Agora, depois de conhecidos os episódios das "cunhas", do despedimento sumário do sobrinho do arguido pelo marido da mesma Secretária para a Administração e Justiça que fez um dos telefonemas (não havia mais ninguém para desempenhar essa tarefa?), sem que o familiar a favor de quem a Dra. Sónia intercedeu junto do ex-Procurador tivesse sido alvo de idêntico tratamento, e também das rocambolescas histórias das madeiras, da casa de função, das obras e rendas e da sala de descanso para docentes (se o que transpirou cá para fora dito por Ho Chio Meng é verdade, ou seja de que esse privilégio não era exclusivo do M.P., existindo outra sala idêntica, então devia ter sido logo ordenada a extracção de certidão das suas declarações e aberto um novo inquérito para apuramento da veracidade do que disse e eventual instauração de novos processos), começa a ser evidente o desconforto da acusação e dos julgadores. A lama com que os sacos de plástico foram cheios já escorre pelas escadas do Tribunal de Última Instância e vai espalhar-se pela fachada do edifício e ruas adjacentes, provocando muitos acidentes, numa espécie de lava saindo de um vulcão que inevitavelmente inundará a Assembleia Legislativa e o Palácio da Praia Grande.

Ao dizer em plena sessão de julgamento que as práticas do Ministério Público, enquanto dirigido por si, em nada diferiam daquelas que foram sempre seguidas pelo Chefe do Executivo e pelo Governo da RAEM em matéria de adjudicações, justificando-o nos mesmos termos em que o principal responsável da RAEM o fez perante a AL para esclarecer as razões por que desde 2000 era sempre a mesma empresa – por sinal pertença de um senhor deputado fala-barato que considera normal que os maridos dêem uns tabefes nas suas mulheres quando estas se portam mal – que fazia as obras na Sede do Governo, isto é, com razões de "segurança, confidencialidade e de garantia da qualidade do serviço" (Ponto Final, 05/01/2017, p. 7), o que só por si já seria hilariante, Ho Chio Meng desferiu um míssil que acertou em cheio na torre de comando do porta-aviões. 

Vê-se que em cada sessão de julgamento a acusação vai ficando um pouco mais estraçalhada.
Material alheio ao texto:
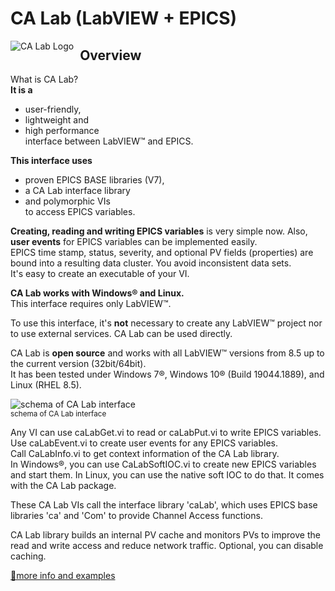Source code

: ﻿# CA Lab (LabVIEW + EPICS)

<img src="https://www.helmholtz-berlin.de/media/media/angebote/it/ca-lab/channelaccesspluslabview-hb-logo.jpg"
     alt="CA Lab Logo"
     style="float: left; margin-right: 10px;" />
## Overview

What is CA Lab?<br/>
**It is a**<br/>
- user-friendly,<br/>
- lightweight and<br/>
- high performance<br/>interface between LabVIEW™ and EPICS.<br/>

**This interface uses**<br/>
- proven EPICS BASE libraries (V7),<br/>
- a CA Lab interface library<br/>
- and polymorphic VIs<br/>
to access EPICS variables.

**Creating, reading and writing EPICS variables** is very simple now. Also, **user events** for EPICS variables can be implemented easily.<br/>
EPICS time stamp, status, severity, and optional PV fields (properties) are bound into a resulting data cluster. You avoid inconsistent data sets.<br/>
It's easy to create an executable of your VI.

**CA Lab works with Windows® and Linux.**<br/>
This interface requires only LabVIEW™.

To use this interface, it's **not** necessary to create any LabVIEW™ project nor to use external services. CA Lab can be used directly.

CA Lab is **open source** and works with all LabVIEW™ versions from 8.5 up to the current version (32bit/64bit).<br/>
It has been tested under Windows 7®, Windows 10® (Build 19044.1889), and Linux (RHEL 8.5).

<img src="https://www.helmholtz-berlin.de/media/media/angebote/it/ca-lab/calabinterface.png"
    alt="schema of CA Lab interface"><br/>
<sup>schema of CA Lab interface</sup>

Any VI can use caLabGet.vi to read or caLabPut.vi to write EPICS variables.<br/>
Use caLabEvent.vi to create user events for any EPICS variables.<br/>
Call CaLabInfo.vi to get context information of the CA Lab library.<br/>
In Windows®, you can use CaLabSoftIOC.vi to create new EPICS variables and start them. In Linux, you can use the native soft IOC to do that. It comes with the CA Lab package.

These CA Lab VIs call the interface library 'caLab', which uses EPICS base libraries 'ca' and 'Com' to provide Channel Access functions.

CA Lab library builds an internal PV cache and monitors PVs to improve the read and write access and reduce network traffic. Optional, you can disable caching.

<a href="https://www.helmholtz-berlin.de/zentrum/locations/it/software/exsteuer/calab/index_en.html">🔗more info and examples</a>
Mas, como muitos já pressagiam, mesmo com a acusação em fanicos ninguém se atreverá a assumi-lo, e o julgamento vai ser um estrondoso sucesso interno que acabará com a condenação do "corrupto" e os intervenientes a felicitarem-se mutuamente. Seria estranho que depois do circo que se montou o arguido não fosse condenado. Externamente ficará para sempre a pairar, justa ou injustamente, a ideia de uma justiça formatada a pedido, incapaz de assegurar garantias sérias de defesa dos arguidos que se encontram na situação de Ho Chio Meng e à qual se recorre de cada vez que é necessário fazer uma purga para limpar a imagem, o que será extremamente mau para quem preza e cultiva a independência da sua função, se guia por padrões de justiça, isenção e imparcialidade e não merecia ir parar ao mesmo saco.

A R. P. da China poderá não se importar com o resultado final. E até aplaudi-lo, sublinhando que formalmente a justiça de Macau funciona. Mas esse será mais um passo em direcção ao abismo, à desacreditação da autonomia, e os cidadãos de Macau e o Mundo irão desconfiar de tudo isto.

Não sei como, nem com quem, será possível obviar a este estado de coisas, mas se eu fosse um responsável político da R.P.C. começaria já a pensar nas consequências do modo como tudo tem sido conduzido em Macau desde 20/12/1999. Questionaria pessoas e procedimentos. E tratava de arrepiar caminho, corrigindo o que há a corrigir, devolvendo a confiança à população da RAEM e a reputação às suas instituições. Só que isso não se faz com os mesmos de sempre, com paninhos quentes, palmadinhas nas costas e juras de fidelidade e amor à pátria. A China devia perceber isto, pois nada tem a ganhar com a actual situação. Nem ela, nem a população de Macau. Não é difícil compreender isto.